Top Ten Tuesday at Many Little Blessings

oh boy

I had the privilege of spending extra alone time with Katie this past weekend.  She was a flower girl in a wedding and so I spent quite a few hours painting her nails, getting her dressed up and taking her to the rehearsal, wedding and reception.  Katie is not a very prissy little girl.  She enjoys digging in the mud, climbing trees and playing chase with the best of them.  But, she IS a girl. 

In contrast, the boys are BOYS. 

Here are a few examples of this over just the past couple of days;

  • Parker shoved a popcorn kernel up his nose.
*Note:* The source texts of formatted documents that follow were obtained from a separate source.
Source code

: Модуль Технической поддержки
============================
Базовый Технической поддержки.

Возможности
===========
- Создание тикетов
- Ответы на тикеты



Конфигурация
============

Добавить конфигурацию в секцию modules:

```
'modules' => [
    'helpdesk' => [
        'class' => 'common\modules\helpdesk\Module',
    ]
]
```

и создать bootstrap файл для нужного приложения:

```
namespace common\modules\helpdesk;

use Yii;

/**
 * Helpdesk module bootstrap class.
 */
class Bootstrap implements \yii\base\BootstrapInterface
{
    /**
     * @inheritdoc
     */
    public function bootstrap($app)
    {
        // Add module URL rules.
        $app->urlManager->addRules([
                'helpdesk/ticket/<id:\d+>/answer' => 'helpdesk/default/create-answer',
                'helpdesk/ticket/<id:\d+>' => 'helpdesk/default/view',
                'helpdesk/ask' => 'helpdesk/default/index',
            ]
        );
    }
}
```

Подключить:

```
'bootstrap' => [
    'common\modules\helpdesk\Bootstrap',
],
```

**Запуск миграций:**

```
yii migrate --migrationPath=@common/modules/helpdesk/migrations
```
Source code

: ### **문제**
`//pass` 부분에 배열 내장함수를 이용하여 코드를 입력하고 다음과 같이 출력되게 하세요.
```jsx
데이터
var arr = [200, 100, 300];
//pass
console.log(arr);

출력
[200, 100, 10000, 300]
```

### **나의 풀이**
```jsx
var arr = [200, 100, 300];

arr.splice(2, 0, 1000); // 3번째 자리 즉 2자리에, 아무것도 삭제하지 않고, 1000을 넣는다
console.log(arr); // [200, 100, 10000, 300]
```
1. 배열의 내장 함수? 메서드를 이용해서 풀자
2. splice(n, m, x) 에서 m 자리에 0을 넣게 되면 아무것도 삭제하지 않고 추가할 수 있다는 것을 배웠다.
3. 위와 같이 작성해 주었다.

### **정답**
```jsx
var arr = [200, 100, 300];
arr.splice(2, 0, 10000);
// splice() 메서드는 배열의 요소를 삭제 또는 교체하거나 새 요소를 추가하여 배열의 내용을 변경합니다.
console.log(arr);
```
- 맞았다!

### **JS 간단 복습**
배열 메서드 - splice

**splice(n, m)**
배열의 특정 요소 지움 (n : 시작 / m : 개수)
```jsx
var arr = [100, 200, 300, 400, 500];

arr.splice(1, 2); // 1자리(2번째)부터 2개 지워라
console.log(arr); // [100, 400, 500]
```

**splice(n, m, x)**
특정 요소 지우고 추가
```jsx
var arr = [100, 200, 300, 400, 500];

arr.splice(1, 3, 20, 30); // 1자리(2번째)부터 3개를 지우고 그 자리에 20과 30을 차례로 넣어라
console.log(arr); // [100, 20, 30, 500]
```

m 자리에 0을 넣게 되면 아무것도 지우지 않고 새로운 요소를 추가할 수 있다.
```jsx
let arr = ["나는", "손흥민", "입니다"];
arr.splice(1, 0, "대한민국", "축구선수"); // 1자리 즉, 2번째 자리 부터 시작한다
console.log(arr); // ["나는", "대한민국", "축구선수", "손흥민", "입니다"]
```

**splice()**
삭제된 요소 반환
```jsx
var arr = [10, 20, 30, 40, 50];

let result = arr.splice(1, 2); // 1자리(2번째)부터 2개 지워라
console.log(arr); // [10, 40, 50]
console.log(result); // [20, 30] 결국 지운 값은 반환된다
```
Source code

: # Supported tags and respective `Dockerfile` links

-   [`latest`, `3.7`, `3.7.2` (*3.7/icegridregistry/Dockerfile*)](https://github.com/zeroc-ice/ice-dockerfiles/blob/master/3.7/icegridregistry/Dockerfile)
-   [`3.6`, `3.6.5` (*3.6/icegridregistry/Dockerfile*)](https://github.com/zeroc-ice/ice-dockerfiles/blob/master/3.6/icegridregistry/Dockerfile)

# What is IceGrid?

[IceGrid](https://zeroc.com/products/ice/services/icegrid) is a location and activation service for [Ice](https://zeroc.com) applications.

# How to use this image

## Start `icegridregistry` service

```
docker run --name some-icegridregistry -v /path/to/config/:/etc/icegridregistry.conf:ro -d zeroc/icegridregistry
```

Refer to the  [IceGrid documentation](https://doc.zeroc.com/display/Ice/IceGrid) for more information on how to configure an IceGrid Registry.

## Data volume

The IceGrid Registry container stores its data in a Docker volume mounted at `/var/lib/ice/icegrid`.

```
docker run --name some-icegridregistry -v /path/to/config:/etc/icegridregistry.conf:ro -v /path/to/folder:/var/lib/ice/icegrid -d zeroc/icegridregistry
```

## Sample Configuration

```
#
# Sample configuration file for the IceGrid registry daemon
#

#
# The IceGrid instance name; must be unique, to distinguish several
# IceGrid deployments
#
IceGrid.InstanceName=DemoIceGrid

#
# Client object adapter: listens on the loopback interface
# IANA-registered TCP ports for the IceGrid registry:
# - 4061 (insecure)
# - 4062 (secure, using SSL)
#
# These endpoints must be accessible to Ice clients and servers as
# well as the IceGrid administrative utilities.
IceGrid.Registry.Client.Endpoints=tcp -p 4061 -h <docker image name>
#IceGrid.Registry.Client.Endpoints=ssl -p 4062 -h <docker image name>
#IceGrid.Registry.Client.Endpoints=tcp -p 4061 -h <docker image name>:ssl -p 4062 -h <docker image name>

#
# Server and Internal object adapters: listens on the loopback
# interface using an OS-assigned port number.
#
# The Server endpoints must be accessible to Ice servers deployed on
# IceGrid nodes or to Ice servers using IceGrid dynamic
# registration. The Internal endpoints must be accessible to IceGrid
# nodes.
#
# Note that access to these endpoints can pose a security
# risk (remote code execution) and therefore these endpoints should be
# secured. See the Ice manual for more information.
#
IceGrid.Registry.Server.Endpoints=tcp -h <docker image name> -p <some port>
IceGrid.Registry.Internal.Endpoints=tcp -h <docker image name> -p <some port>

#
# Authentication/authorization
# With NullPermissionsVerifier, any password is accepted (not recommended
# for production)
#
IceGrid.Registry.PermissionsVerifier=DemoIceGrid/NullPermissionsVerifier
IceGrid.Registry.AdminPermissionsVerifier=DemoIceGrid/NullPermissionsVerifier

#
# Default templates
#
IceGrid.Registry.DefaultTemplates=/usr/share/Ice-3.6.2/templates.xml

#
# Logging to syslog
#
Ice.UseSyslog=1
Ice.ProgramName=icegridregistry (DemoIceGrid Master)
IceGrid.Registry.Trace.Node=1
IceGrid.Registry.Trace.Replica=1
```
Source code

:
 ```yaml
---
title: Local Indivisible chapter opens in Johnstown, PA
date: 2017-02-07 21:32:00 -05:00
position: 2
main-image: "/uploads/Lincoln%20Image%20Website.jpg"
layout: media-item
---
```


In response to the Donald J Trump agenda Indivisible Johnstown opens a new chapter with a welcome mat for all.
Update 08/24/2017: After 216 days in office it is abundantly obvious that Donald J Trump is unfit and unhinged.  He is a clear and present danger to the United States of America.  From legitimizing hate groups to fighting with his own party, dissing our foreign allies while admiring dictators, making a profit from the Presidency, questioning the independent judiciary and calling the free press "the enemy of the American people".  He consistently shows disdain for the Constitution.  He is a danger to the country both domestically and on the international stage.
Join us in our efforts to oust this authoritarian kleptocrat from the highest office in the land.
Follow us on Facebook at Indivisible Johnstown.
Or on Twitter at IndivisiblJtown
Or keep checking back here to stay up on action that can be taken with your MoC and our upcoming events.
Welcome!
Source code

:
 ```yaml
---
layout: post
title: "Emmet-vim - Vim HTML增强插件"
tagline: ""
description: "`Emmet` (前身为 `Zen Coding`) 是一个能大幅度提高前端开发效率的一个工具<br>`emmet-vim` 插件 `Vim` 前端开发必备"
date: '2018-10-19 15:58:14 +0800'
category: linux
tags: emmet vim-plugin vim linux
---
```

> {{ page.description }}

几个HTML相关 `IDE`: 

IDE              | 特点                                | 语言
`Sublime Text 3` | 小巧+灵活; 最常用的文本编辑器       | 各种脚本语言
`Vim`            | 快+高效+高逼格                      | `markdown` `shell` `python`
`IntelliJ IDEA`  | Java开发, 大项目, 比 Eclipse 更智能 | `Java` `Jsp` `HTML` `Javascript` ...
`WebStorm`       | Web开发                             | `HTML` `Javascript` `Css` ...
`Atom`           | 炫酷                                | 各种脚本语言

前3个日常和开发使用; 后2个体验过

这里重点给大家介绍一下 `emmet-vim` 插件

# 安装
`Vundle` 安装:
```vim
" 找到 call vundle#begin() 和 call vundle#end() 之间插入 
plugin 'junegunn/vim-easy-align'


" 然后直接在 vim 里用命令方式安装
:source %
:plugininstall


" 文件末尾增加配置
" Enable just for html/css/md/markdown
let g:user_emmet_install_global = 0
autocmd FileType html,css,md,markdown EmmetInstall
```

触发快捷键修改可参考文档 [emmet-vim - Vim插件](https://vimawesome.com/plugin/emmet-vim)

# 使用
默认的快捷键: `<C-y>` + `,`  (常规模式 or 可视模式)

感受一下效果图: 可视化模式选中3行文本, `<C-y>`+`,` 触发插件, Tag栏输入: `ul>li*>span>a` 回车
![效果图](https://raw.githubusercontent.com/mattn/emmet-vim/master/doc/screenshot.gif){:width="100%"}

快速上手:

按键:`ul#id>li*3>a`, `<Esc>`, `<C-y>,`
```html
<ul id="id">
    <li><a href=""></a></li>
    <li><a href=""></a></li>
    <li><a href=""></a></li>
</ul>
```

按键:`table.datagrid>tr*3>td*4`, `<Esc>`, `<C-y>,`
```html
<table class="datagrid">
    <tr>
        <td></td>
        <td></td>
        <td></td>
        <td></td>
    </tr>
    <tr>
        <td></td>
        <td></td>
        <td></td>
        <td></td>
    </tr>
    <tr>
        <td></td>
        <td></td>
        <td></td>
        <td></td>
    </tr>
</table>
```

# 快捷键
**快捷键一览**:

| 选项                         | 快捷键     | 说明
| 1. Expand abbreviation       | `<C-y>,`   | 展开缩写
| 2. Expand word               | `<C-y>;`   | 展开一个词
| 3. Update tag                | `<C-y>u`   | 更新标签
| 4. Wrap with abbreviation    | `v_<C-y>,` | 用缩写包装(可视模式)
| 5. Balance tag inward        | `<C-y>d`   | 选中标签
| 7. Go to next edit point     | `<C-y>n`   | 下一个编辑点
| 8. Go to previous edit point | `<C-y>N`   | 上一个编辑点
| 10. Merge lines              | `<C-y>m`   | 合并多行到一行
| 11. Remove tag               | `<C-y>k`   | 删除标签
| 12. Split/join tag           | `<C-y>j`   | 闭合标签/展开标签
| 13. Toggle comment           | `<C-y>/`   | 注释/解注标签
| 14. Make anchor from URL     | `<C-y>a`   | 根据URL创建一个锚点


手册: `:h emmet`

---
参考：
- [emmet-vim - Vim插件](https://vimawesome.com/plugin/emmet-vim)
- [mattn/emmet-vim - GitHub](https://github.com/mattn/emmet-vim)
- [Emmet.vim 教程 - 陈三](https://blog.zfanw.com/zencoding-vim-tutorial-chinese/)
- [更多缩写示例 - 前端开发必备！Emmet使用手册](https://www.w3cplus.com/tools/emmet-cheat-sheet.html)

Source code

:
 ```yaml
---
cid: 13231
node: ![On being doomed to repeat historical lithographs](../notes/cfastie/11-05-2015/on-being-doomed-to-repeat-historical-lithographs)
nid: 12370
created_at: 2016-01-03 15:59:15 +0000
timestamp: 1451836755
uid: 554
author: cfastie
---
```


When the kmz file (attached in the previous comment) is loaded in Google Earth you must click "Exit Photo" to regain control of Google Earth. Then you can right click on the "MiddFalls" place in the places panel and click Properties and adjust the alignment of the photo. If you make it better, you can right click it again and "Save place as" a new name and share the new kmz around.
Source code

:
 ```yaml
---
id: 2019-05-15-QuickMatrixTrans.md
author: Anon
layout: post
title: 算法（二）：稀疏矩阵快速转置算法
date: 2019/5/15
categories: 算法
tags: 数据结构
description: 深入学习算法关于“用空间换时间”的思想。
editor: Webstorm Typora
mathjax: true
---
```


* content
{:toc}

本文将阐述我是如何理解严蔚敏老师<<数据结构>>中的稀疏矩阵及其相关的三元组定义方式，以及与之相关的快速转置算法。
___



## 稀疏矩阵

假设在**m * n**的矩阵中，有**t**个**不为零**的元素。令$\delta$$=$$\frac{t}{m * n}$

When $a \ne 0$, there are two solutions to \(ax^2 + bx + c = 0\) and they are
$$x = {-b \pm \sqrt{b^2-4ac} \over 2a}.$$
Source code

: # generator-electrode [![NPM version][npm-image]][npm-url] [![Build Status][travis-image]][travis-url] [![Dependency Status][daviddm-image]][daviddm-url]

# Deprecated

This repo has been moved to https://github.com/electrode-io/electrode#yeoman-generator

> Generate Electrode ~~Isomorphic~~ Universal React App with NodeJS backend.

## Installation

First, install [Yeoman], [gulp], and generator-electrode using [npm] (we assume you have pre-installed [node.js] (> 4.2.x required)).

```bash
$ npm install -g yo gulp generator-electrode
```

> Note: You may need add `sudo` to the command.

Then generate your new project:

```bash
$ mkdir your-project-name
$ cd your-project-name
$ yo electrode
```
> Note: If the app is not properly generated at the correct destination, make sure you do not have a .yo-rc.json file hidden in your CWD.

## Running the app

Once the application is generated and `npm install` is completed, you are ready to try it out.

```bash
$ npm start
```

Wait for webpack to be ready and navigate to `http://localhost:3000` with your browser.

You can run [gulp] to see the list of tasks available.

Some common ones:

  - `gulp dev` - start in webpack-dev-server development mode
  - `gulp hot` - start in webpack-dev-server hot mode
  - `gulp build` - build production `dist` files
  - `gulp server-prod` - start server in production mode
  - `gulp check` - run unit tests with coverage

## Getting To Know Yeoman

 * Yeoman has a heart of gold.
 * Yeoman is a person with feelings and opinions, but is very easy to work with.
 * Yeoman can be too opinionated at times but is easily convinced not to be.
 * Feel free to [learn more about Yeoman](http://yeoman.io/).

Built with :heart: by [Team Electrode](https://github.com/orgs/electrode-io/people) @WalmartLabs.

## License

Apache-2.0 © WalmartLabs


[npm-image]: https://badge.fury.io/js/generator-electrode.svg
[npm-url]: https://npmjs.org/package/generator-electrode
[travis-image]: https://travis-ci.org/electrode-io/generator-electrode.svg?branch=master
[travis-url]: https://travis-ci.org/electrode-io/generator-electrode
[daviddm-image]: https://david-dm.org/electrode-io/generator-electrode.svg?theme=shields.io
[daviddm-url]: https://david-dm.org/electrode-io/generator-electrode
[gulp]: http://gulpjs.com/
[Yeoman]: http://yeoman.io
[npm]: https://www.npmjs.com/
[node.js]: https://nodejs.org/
Leading me to have the “we don’t stuff things up our nose” talk with him. (Thankfully since he was sick and blowing his nose the last 5 weeks, he was able to blow hard and get it out.)
  • Jonah climbed on top of the dining room table, tried to swallow a rubber bouncy ball, pooped in the bathtub, threw his food off his highchair tray, hit all his siblings with something hard. On the head.
  • Foster hid and scared Grammy and caused her to jerk and hurt her shoulder (which is still sore from getting hit by a car).  He also flew his remote control helicopter into my head.
  • Theodore tried to play sword fight in the living room knocking over a lamp and almost knocking over the Christmas tree. He peed ALL over my toilet because he waited too long to get to the bathroom.  He also argued with me that he should be able to use chocolate milk as the milk in his cereal this morning.

“Of all the animals, the boy is the most unmanageable.” –Plato

how I get my kids to do what I want

Now, that’s a good hook isn’t it?

Here’s a look at the ways I get my kids (and sometimes other people’s) to do what I want.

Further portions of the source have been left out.